La campagna è disponibile su www.hivneparliamo.it. «Quello della salute mentale e del benessere psicologico più in generale è un aspetto molto importante a cui non sempre viene data la giusta attenzione» spiega Alessandro Lazzaro, Dipartimento di Sanità Pubblica e Malattie Infettive, Sapienza Università di Roma.
«Numerose sono le persone con HIV a rischio depressione o che presentano disturbi come insonnia,
ansia, depressione che possono avere un impatto importante sulla qualità di vita. Le cause possono essere diverse: lo stigma sociale, purtroppo ancora fortemente presente, è una delle principali. Ma dietro alcuni di questi disturbi può esserci una causa biologica, legata agli effetti del virus o della stessa terapia antiretrovirale. In tale contesto, il dialogo medico-paziente ha un ruolo cruciale per prendere consapevolezza e affrontare queste
problematiche, non solo dal punto di vista delle scelte terapeutiche, ma anche per indirizzare chi ne ha bisogno verso un percorso integrato di tipo multidisciplinare».
A pesare sulla qualità di vita è anche la mancata aderenza alle terapie che interessa un paziente su tre e che potrebbero invece contribuire a migliorarla sensibilmente.

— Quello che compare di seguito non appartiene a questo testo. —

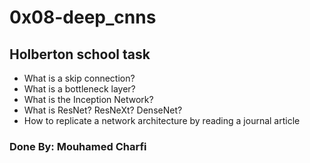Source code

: # 0x08-deep_cnns
## Holberton school  task


- What is a skip connection?
- What is a bottleneck layer?
- What is the Inception Network?
- What is ResNet? ResNeXt? DenseNet?
- How to replicate a network architecture by reading a journal article

### Done By: Mouhamed Charfi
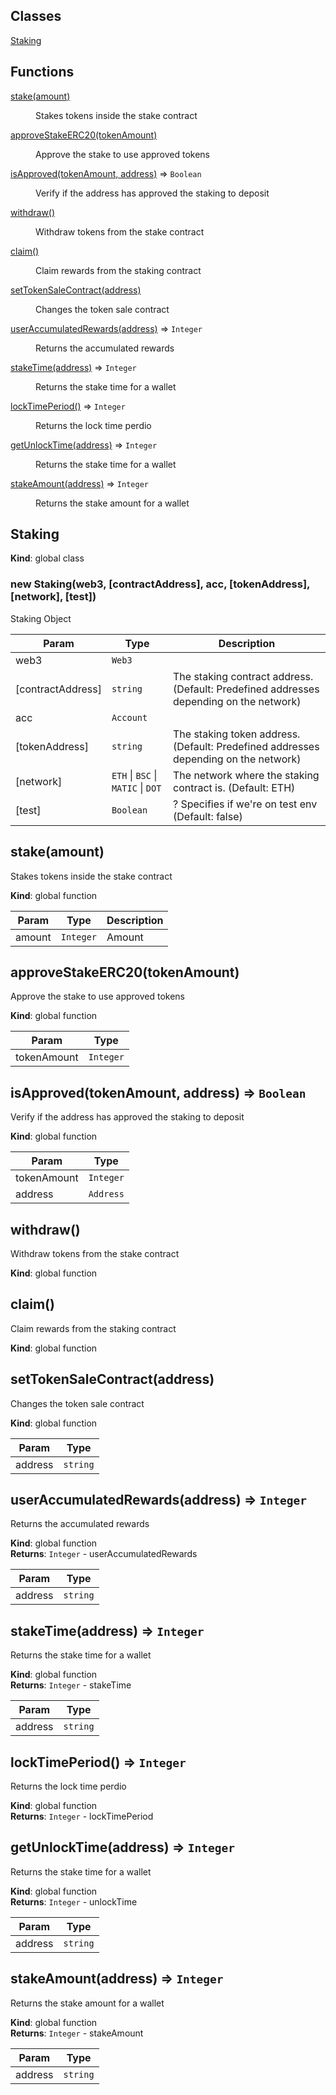 ## Classes

<dl>
<dt><a href="#Staking">Staking</a></dt>
<dd></dd>
</dl>

## Functions

<dl>
<dt><a href="#stake">stake(amount)</a></dt>
<dd><p>Stakes tokens inside the stake contract</p>
</dd>
<dt><a href="#approveStakeERC20">approveStakeERC20(tokenAmount)</a></dt>
<dd><p>Approve the stake to use approved tokens</p>
</dd>
<dt><a href="#isApproved">isApproved(tokenAmount, address)</a> ⇒ <code>Boolean</code></dt>
<dd><p>Verify if the address has approved the staking to deposit</p>
</dd>
<dt><a href="#withdraw">withdraw()</a></dt>
<dd><p>Withdraw tokens from the stake contract</p>
</dd>
<dt><a href="#claim">claim()</a></dt>
<dd><p>Claim rewards from the staking contract</p>
</dd>
<dt><a href="#setTokenSaleContract">setTokenSaleContract(address)</a></dt>
<dd><p>Changes the token sale contract</p>
</dd>
<dt><a href="#userAccumulatedRewards">userAccumulatedRewards(address)</a> ⇒ <code>Integer</code></dt>
<dd><p>Returns the accumulated rewards</p>
</dd>
<dt><a href="#stakeTime">stakeTime(address)</a> ⇒ <code>Integer</code></dt>
<dd><p>Returns the stake time for a wallet</p>
</dd>
<dt><a href="#lockTimePeriod">lockTimePeriod()</a> ⇒ <code>Integer</code></dt>
<dd><p>Returns the lock time perdio</p>
</dd>
<dt><a href="#getUnlockTime">getUnlockTime(address)</a> ⇒ <code>Integer</code></dt>
<dd><p>Returns the stake time for a wallet</p>
</dd>
<dt><a href="#stakeAmount">stakeAmount(address)</a> ⇒ <code>Integer</code></dt>
<dd><p>Returns the stake amount for a wallet</p>
</dd>
</dl>

<a name="Staking"></a>

## Staking
**Kind**: global class  
<a name="new_Staking_new"></a>

### new Staking(web3, [contractAddress], acc, [tokenAddress], [network], [test])
Staking Object


| Param | Type | Description |
| --- | --- | --- |
| web3 | <code>Web3</code> |  |
| [contractAddress] | <code>string</code> | The staking contract address. (Default: Predefined addresses depending on the network) |
| acc | <code>Account</code> |  |
| [tokenAddress] | <code>string</code> | The staking token address. (Default: Predefined addresses depending on the network) |
| [network] | <code>ETH</code> \| <code>BSC</code> \| <code>MATIC</code> \| <code>DOT</code> | The network where the staking contract is. (Default: ETH) |
| [test] | <code>Boolean</code> | ? Specifies if we're on test env (Default: false) |

<a name="stake"></a>

## stake(amount)
Stakes tokens inside the stake contract

**Kind**: global function  

| Param | Type | Description |
| --- | --- | --- |
| amount | <code>Integer</code> | Amount |

<a name="approveStakeERC20"></a>

## approveStakeERC20(tokenAmount)
Approve the stake to use approved tokens

**Kind**: global function  

| Param | Type |
| --- | --- |
| tokenAmount | <code>Integer</code> | 

<a name="isApproved"></a>

## isApproved(tokenAmount, address) ⇒ <code>Boolean</code>
Verify if the address has approved the staking to deposit

**Kind**: global function  

| Param | Type |
| --- | --- |
| tokenAmount | <code>Integer</code> | 
| address | <code>Address</code> | 

<a name="withdraw"></a>

## withdraw()
Withdraw tokens from the stake contract

**Kind**: global function  
<a name="claim"></a>

## claim()
Claim rewards from the staking contract

**Kind**: global function  
<a name="setTokenSaleContract"></a>

## setTokenSaleContract(address)
Changes the token sale contract

**Kind**: global function  

| Param | Type |
| --- | --- |
| address | <code>string</code> | 

<a name="userAccumulatedRewards"></a>

## userAccumulatedRewards(address) ⇒ <code>Integer</code>
Returns the accumulated rewards

**Kind**: global function  
**Returns**: <code>Integer</code> - userAccumulatedRewards  

| Param | Type |
| --- | --- |
| address | <code>string</code> | 

<a name="stakeTime"></a>

## stakeTime(address) ⇒ <code>Integer</code>
Returns the stake time for a wallet

**Kind**: global function  
**Returns**: <code>Integer</code> - stakeTime  

| Param | Type |
| --- | --- |
| address | <code>string</code> | 

<a name="lockTimePeriod"></a>

## lockTimePeriod() ⇒ <code>Integer</code>
Returns the lock time perdio

**Kind**: global function  
**Returns**: <code>Integer</code> - lockTimePeriod  
<a name="getUnlockTime"></a>

## getUnlockTime(address) ⇒ <code>Integer</code>
Returns the stake time for a wallet

**Kind**: global function  
**Returns**: <code>Integer</code> - unlockTime  

| Param | Type |
| --- | --- |
| address | <code>string</code> | 

<a name="stakeAmount"></a>

## stakeAmount(address) ⇒ <code>Integer</code>
Returns the stake amount for a wallet

**Kind**: global function  
**Returns**: <code>Integer</code> - stakeAmount  

| Param | Type |
| --- | --- |
| address | <code>string</code> |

«Il contrasto all’HIV può contare su strategie terapeutiche efficaci, in grado di azzerare la carica virale, soprattutto se assunte il più precocemente possibile rispetto al momento dell’infezione. L’aderenza alla terapia resta però il punto chiave, sebbene circa il 30% dei pazienti non riesca a rispettarla» avverte Andrea Gori, Dipartimento Malattie Infettive, Ospedale “Luigi Sacco”, Università di Milano e presidente Anlaids Lombardia.
«Essere aderenti alla terapia vuol dire diminuire drasticamente la probabilità di comparsa di mutazioni del virus che possono provocare “resistenze ai farmaci anti-HIV”, ossia una ridotta o assente capacità dell’efficacia della
terapia stessa. Non solo: chi segue le indicazioni terapeutiche protegge anche gli altri, poiché azzerando la replicazione del virus non trasmette l’infezione, non è più contagioso».